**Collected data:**
^^^^^^^^^^^^^^^^

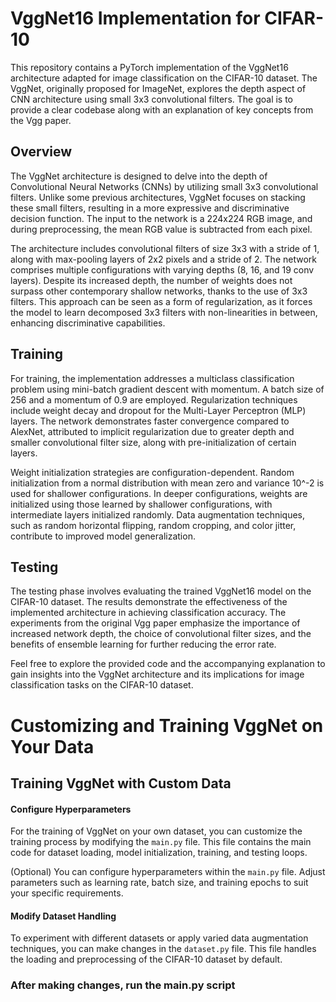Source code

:# VggNet16 Implementation for CIFAR-10

This repository contains a PyTorch implementation of the VggNet16 architecture adapted for image classification on the CIFAR-10 dataset. The VggNet, originally proposed for ImageNet, explores the depth aspect of CNN architecture using small 3x3 convolutional filters. The goal is to provide a clear codebase along with an explanation of key concepts from the Vgg paper.

## Overview

The VggNet architecture is designed to delve into the depth of Convolutional Neural Networks (CNNs) by utilizing small 3x3 convolutional filters. Unlike some previous architectures, VggNet focuses on stacking these small filters, resulting in a more expressive and discriminative decision function. The input to the network is a 224x224 RGB image, and during preprocessing, the mean RGB value is subtracted from each pixel.

The architecture includes convolutional filters of size 3x3 with a stride of 1, along with max-pooling layers of 2x2 pixels and a stride of 2. The network comprises multiple configurations with varying depths (8, 16, and 19 conv layers). Despite its increased depth, the number of weights does not surpass other contemporary shallow networks, thanks to the use of 3x3 filters. This approach can be seen as a form of regularization, as it forces the model to learn decomposed 3x3 filters with non-linearities in between, enhancing discriminative capabilities.

## Training

For training, the implementation addresses a multiclass classification problem using mini-batch gradient descent with momentum. A batch size of 256 and a momentum of 0.9 are employed. Regularization techniques include weight decay and dropout for the Multi-Layer Perceptron (MLP) layers. The network demonstrates faster convergence compared to AlexNet, attributed to implicit regularization due to greater depth and smaller convolutional filter size, along with pre-initialization of certain layers.

Weight initialization strategies are configuration-dependent. Random initialization from a normal distribution with mean zero and variance 10^-2 is used for shallower configurations. In deeper configurations, weights are initialized using those learned by shallower configurations, with intermediate layers initialized randomly. Data augmentation techniques, such as random horizontal flipping, random cropping, and color jitter, contribute to improved model generalization.

## Testing

The testing phase involves evaluating the trained VggNet16 model on the CIFAR-10 dataset. The results demonstrate the effectiveness of the implemented architecture in achieving classification accuracy. The experiments from the original Vgg paper emphasize the importance of increased network depth, the choice of convolutional filter sizes, and the benefits of ensemble learning for further reducing the error rate.

Feel free to explore the provided code and the accompanying explanation to gain insights into the VggNet architecture and its implications for image classification tasks on the CIFAR-10 dataset.

# Customizing and Training VggNet on Your Data

## Training VggNet with Custom Data

#### Configure Hyperparameters

For the training of VggNet on your own dataset, you can customize the training process by modifying the `main.py` file. This file contains the main code for dataset loading, model initialization, training, and testing loops.

(Optional) You can configure hyperparameters within the `main.py` file. Adjust parameters such as learning rate, batch size, and training epochs to suit your specific requirements.

#### Modify Dataset Handling

To experiment with different datasets or apply varied data augmentation techniques, you can make changes in the `dataset.py` file. This file handles the loading and preprocessing of the CIFAR-10 dataset by default.

### After making changes, run the main.py script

^^^^^^^^^^^^^^^^

Your answer must be one number: how many lines of the data contain "changes".

2